Unfortunately I think those grants probably all went to upgrading Indonesian abbattoirs while everyone here was screaming after last year's Animals Australia hysterics that it doesnt happen in Australian abbattoirs. This is a case of - It doesnt happen in our backyard - and while people were pointing the finger elsewhere, it all got pushed under the carpet here. Political brownie points at the time and it will all come home to roost now.
I don't see it that way, it is necessary to try to address both, we have a responsibility to our animals whether they are slaughtered here or elsewhere. The main difference is that it shouldn't happen here as we have codes of practice and animal welfare laws specifically pertaining to the slaughter of animals, whether they get followed and enforced is of course a different story. At the time we didn't have any rights pertaining to the treatment of our animals offshore and while it's likely that we still don't I think it's all part of the gradual erosion of ignorance of the general public as to what it really takes to get meat on the table.

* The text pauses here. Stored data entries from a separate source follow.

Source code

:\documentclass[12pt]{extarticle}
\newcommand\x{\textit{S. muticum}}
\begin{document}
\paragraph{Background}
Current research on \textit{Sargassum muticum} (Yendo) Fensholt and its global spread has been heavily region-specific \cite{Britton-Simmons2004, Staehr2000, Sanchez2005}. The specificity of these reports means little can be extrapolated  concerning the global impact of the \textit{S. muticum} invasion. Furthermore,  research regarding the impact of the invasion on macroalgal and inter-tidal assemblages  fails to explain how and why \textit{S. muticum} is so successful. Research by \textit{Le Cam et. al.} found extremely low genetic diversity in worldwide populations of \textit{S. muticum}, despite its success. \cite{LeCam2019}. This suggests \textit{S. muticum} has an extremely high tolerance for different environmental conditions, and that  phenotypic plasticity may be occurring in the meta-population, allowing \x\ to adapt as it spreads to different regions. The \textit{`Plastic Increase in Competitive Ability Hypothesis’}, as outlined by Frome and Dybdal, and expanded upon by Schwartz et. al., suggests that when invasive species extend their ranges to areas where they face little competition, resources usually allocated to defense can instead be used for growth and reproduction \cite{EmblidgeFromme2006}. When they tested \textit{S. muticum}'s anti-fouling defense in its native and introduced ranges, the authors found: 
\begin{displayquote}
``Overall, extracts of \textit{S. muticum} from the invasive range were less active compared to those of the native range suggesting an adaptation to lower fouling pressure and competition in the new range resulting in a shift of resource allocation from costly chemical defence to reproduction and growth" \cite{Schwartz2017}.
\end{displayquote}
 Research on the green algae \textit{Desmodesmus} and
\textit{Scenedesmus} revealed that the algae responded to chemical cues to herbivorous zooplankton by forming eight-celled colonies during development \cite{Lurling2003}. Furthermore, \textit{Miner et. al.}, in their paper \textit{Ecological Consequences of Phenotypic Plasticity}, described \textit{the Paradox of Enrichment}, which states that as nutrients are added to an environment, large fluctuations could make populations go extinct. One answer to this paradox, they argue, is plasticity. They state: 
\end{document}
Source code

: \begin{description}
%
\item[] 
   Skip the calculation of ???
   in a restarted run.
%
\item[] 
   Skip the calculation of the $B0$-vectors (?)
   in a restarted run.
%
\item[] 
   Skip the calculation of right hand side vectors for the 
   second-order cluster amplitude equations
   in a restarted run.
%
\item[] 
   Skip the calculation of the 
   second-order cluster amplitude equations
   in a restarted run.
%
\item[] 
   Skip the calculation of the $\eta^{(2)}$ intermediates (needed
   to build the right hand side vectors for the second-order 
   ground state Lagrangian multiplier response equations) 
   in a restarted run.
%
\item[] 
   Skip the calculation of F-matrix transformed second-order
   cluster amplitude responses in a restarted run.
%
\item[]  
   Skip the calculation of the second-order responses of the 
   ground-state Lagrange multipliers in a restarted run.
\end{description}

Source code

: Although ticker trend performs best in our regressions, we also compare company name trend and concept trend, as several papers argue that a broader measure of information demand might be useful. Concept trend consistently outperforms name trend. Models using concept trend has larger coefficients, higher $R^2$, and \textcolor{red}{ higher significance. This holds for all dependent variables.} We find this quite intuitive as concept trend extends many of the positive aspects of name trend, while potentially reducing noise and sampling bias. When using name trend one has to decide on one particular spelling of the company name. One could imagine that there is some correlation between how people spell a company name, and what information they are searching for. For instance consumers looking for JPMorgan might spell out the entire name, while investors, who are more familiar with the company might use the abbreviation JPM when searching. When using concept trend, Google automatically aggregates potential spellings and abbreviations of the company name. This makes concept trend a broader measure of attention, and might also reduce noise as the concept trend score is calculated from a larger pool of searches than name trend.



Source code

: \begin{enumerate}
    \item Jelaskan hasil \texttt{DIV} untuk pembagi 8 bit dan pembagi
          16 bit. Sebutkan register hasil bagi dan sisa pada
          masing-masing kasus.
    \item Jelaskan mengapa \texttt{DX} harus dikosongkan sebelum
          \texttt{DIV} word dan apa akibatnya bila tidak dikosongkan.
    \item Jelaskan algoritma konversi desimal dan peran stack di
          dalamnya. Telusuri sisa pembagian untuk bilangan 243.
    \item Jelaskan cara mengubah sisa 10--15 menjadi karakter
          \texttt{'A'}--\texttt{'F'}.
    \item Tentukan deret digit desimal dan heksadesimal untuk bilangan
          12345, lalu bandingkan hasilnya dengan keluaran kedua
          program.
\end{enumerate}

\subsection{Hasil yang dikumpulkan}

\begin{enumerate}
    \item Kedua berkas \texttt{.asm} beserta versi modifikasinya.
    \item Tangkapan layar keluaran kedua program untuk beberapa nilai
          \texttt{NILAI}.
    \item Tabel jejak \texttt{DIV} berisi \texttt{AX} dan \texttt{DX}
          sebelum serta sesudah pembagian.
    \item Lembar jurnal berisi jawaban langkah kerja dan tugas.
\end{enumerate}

I don't think anyone who has worked in an abattoir is denying that things aren't all butterflies and sunshine no matter where it is but some facilities are better equipped and managed than others and so they need to set the standard for the rest to follow. In some plants it is the buyers who dictate the standard, I don't know if it has been adopted in Australia but in the US McDonalds conducts audits for their suppliers based on Grandin's guidelines and if the performance drops below a certain level they will suspend receival of product until the standard is brought up to acceptable levels. It's a useful incentive and one which should compliment education ideally.